The Mirror 
Punkusraucous Rex


I fucking
totally do

 

by JOHNSON CUMMINS

I should finally get around to getting myself a “marry ’em and bury ’em” sear-sucker suit, or at the very least learn how to properly tie a tie, as this matrimony thing is going around like a bad rash. It seems everybody I know is getting hitched these days and I couldn’t be happier. Everybody loves weddings.

I mean, what’s not to love? Booze, dancing to Stevie Wonder’s “I Just Called to Say I Love You” with senior citizens, scaring the in-laws with slurred drunken rhetoric—I mentioned booze right? Oh yeah, and celebrating the matrimonial bliss of two people you love coming together as one. Hahaha, seriously though, nothing beats spilling double gin and tonics over a borrowed suit as you try to drunkenly perform the Macarena and the Chicken Dance.

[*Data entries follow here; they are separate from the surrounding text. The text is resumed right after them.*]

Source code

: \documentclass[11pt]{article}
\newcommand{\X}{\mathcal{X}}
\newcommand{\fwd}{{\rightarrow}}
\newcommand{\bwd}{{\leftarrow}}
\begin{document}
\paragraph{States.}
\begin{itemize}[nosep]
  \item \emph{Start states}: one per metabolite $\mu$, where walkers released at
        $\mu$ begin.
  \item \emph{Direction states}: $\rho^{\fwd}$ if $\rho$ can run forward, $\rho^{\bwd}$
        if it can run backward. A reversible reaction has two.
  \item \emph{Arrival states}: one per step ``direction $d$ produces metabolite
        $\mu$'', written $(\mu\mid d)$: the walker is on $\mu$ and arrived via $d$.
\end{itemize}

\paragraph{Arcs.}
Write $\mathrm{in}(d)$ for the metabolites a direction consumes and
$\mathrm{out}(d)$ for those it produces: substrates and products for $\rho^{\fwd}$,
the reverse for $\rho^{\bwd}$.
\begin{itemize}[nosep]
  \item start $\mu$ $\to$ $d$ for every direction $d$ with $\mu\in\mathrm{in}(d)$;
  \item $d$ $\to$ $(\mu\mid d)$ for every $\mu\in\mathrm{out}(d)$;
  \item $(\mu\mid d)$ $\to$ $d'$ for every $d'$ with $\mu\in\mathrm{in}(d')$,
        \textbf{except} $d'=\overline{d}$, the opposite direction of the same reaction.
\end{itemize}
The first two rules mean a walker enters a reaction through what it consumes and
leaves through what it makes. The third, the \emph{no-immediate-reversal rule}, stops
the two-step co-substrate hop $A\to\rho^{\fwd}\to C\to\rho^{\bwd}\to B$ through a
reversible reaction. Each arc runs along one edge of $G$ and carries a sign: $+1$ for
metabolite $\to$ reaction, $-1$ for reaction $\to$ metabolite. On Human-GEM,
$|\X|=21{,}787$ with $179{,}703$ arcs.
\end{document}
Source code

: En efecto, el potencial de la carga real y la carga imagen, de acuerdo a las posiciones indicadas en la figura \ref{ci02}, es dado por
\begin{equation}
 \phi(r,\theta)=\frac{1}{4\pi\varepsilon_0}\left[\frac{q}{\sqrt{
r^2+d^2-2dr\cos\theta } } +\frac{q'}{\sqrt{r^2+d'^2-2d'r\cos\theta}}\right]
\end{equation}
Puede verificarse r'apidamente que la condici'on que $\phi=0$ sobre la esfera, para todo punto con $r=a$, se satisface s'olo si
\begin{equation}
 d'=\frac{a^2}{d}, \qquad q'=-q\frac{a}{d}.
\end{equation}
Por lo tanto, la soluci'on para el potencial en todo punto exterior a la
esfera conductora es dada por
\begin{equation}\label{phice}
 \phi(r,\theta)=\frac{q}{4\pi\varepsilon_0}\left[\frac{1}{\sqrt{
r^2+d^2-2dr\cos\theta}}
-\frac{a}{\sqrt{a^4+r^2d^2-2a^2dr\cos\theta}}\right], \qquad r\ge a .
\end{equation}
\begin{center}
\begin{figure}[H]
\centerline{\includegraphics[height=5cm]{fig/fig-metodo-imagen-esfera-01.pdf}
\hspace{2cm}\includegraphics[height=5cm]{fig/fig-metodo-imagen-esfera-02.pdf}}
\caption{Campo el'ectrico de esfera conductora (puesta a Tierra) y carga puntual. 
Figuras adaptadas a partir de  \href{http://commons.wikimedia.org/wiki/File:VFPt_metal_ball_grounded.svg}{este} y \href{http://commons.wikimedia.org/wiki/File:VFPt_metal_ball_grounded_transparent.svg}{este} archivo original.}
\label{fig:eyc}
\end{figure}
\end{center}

Wedding bells are indeed a ring-ding-dinging again this Friday at the romantic confines of the Playhouse, when two of the best people you could ever meet, Kate Fallon and Planet Smashers bassist Dave Cooper, will tie the knot in what will prove to be one of the biggest drunk fests (one of the only two reasons people really get married) this town has ever seen. Truly a match made in heaven—Kate’s been known to take the occasional nip from the bottle every now and again and Dave is just about the only guy I know who could ever keep up with her when it comes to enjoying copious amounts of libations. These two East Coasters, being no slouches, recognised a good drinking partner when they saw one and, as rare as they come, when you finally find one you keep ’em for life. May they be hungover together till death do them part.

Now Cooper, never one to pass up a good PR moment, will also debut his new band Coopertramp as well as celebrate their union under the eyes of God. Cooper is hip to the fact that any good wedding band worth their salt knows that playing original material is as welcome as a fart in an elevator, so he promises to heat the night up with some of the most romantic sounds the Scorpions and Kiss can muster. If you are friends with the bride or the groom, show up at the Playhouse on Friday night and bring gifts of blenders, fondue sets and Ginsu knives—because that is the other reason people get married. Wedding crashers will be beheaded at the door by Curt from Jerk Appeal, so you have been warned.

Knowing that you readers love nothing more then the news of celebrity weddings (I am seeing a new slant to this column!), a special heartfelt congrats also goes out to the Donkeys’ singer/momenchance artist the Canadian Strong Man, née Eric Gaucher, who broke the heart of many a teenage girl as he tossed his toupée into the marriage arena this past weekend and finally wedded the love of his life.

May both couples’ love blossom like a love-hungry lotus over the coming years and may all of their wedding gifts be exchangeable without a receipt.